Tutto il potenziale del luppolo

    A conferire il sapore amaro alla birra sono soprattutto gli α-acidi isomerizzati presenti nelle resine prodotte nelle ghiandole di luppolina presenti alla base delle infiorescenze femminili
    Oggi è una produzione di nicchia ma gli ettari sono in aumento. Il luppolo promette infatti opportunità in termini di diversificazione reddituale, multifunzionalità aziendale, quote di mercato acquisibili soprattutto in funzione del previsto incremento della domanda nazionale e del prezzo del prodotto italiano

    Da diversi anni stiamo assistendo a un profondo e radicale mutamento del sistema agricolo sia a livello nazionale che globale.

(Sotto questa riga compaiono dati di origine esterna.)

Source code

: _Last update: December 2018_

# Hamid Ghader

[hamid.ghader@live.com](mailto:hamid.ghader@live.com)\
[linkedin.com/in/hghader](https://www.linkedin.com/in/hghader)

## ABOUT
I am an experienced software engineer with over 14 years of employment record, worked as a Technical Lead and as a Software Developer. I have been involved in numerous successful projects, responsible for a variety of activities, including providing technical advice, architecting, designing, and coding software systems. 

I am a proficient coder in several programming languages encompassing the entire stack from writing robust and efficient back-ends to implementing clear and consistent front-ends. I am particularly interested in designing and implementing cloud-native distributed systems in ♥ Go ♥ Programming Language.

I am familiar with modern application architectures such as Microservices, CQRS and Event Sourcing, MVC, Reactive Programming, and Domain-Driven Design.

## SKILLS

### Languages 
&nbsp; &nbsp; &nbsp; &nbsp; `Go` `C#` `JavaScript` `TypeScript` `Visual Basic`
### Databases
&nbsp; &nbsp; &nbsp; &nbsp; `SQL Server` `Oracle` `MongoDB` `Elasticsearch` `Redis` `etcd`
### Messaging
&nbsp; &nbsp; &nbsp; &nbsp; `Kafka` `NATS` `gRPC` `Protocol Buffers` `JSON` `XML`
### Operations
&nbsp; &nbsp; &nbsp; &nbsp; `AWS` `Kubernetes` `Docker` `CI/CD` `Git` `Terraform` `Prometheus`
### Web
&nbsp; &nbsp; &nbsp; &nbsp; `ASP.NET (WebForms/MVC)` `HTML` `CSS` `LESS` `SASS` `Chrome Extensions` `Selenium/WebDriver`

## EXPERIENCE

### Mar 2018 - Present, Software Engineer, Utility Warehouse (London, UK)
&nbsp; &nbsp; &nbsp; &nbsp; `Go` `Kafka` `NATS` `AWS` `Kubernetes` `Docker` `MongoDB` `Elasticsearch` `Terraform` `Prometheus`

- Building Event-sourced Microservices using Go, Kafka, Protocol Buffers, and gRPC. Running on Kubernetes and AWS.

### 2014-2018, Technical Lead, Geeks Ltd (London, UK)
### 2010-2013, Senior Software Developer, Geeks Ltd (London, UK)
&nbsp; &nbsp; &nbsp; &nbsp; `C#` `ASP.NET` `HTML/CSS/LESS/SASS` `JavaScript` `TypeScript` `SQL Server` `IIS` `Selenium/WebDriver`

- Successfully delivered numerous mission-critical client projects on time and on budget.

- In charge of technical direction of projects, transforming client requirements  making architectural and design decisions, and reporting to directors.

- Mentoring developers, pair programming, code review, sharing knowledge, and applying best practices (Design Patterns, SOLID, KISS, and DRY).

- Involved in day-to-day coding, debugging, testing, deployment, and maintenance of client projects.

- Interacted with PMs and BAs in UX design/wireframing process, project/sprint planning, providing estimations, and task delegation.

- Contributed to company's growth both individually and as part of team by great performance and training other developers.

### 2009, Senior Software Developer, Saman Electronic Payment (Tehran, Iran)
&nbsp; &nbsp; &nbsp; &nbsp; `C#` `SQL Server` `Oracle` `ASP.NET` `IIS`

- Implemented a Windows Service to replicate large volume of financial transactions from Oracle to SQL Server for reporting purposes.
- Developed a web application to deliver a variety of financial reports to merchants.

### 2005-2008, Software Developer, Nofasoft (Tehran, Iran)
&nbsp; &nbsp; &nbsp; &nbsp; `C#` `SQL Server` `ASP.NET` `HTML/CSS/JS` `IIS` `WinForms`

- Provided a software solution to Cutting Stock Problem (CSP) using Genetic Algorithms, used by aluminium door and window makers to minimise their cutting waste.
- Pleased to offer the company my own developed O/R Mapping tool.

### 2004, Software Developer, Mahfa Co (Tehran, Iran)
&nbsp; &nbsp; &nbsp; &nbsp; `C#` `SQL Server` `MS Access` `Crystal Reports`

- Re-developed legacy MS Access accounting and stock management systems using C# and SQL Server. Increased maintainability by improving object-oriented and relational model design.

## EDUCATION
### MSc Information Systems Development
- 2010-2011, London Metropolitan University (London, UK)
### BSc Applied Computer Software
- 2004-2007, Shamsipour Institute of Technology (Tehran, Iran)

    Fattori come una maggiore consapevolezza del consumatore riguardo salute e sana alimentazione, cambiamenti climatici e nuovi indirizzi strategici comunitari hanno spinto gli imprenditori agricoli a cercare alternative alle tradizionali produzioni agricole in grado di mantenere alta la competitività e sostenibilità delle loro aziende, trasformandosi spesso da imprese specializzate a diversificate.

    Questo ha portato a riscoprire colture antiche, dimenticate o poco valorizzate. Una di queste è senza dubbio il luppolo, una pianta perenne e dioica appartenente alla famiglia delle Cannabacee.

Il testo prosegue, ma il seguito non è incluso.